=== Input material ===

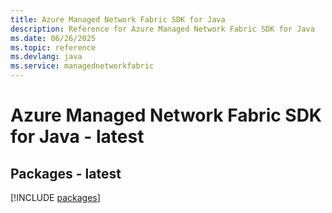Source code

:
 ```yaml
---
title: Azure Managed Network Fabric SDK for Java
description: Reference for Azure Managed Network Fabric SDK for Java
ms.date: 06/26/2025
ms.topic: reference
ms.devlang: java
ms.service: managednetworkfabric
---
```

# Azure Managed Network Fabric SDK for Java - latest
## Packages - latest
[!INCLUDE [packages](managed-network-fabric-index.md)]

===
=== Input material ===

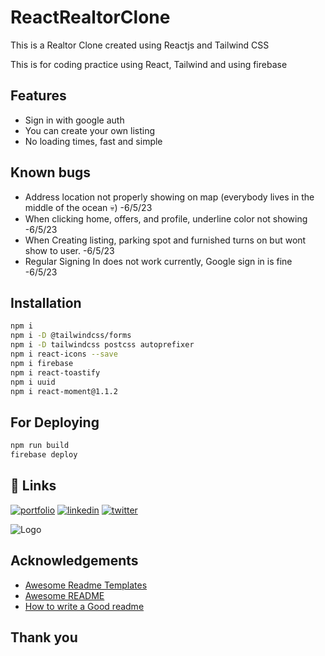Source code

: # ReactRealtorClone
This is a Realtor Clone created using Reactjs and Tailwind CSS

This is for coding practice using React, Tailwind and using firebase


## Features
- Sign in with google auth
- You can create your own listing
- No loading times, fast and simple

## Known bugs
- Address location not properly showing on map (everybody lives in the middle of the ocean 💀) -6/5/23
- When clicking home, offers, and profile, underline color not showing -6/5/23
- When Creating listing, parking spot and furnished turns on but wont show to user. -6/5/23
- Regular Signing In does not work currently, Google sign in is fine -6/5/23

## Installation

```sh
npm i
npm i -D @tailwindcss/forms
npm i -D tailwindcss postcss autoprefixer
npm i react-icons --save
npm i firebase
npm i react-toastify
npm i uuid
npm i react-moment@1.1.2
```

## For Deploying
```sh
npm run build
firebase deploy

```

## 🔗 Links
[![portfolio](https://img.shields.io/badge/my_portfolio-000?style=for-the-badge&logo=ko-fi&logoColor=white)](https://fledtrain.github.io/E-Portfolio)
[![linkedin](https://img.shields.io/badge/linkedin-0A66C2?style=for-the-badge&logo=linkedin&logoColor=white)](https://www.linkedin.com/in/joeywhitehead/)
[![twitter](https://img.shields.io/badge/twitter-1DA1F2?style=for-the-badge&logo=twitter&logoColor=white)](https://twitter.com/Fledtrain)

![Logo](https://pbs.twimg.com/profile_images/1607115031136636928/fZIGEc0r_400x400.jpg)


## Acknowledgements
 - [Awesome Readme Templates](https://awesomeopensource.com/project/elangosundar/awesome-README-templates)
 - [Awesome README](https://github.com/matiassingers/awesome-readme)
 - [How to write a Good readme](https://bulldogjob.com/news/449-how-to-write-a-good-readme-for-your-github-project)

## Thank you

===
=== Input material ===

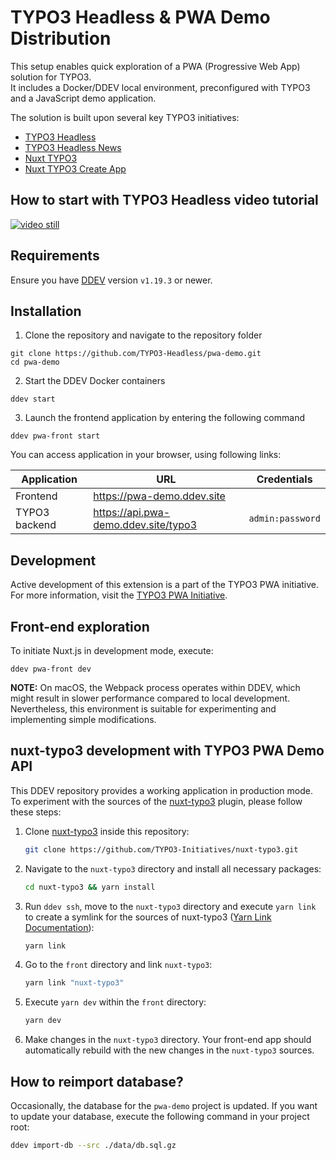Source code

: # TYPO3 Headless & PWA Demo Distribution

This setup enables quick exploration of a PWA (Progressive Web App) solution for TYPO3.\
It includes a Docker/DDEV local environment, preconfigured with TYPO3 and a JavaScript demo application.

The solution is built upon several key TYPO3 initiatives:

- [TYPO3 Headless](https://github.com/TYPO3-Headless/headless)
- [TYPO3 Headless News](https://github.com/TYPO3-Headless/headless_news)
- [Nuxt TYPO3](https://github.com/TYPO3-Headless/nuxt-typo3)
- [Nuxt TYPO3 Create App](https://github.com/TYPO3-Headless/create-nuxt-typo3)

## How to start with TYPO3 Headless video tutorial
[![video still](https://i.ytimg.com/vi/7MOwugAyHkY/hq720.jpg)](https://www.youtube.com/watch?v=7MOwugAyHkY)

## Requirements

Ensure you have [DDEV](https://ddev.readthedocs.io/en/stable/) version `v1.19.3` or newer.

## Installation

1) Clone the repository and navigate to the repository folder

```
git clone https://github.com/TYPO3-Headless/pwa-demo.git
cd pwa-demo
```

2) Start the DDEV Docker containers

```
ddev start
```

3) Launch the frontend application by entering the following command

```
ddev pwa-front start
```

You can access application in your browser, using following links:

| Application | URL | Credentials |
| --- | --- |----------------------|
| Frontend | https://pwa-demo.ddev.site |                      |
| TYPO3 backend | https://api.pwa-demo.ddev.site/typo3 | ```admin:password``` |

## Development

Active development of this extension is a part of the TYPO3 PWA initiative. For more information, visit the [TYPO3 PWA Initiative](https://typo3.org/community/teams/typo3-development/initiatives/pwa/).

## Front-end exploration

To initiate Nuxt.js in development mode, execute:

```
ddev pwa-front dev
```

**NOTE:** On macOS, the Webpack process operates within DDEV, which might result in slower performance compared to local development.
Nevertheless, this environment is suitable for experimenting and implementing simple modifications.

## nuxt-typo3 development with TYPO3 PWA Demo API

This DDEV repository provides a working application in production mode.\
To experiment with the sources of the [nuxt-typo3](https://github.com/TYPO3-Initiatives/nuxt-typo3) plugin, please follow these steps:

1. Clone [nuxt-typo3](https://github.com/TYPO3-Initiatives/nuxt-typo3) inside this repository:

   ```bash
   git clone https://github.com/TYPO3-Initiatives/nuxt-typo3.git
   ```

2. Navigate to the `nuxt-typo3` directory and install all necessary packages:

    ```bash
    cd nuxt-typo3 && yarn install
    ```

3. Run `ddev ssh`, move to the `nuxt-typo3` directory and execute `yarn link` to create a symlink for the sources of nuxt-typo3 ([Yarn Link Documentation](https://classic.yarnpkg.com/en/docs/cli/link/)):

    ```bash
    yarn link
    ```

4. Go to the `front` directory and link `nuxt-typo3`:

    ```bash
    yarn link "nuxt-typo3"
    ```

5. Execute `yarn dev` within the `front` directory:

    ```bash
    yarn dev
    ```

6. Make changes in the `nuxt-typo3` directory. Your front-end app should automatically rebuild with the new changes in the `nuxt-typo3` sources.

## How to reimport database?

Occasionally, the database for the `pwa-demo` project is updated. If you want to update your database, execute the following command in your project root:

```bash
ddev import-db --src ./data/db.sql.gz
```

===

Once you have counted the lines of the records that contain the word "github", give the count and nothing else.

11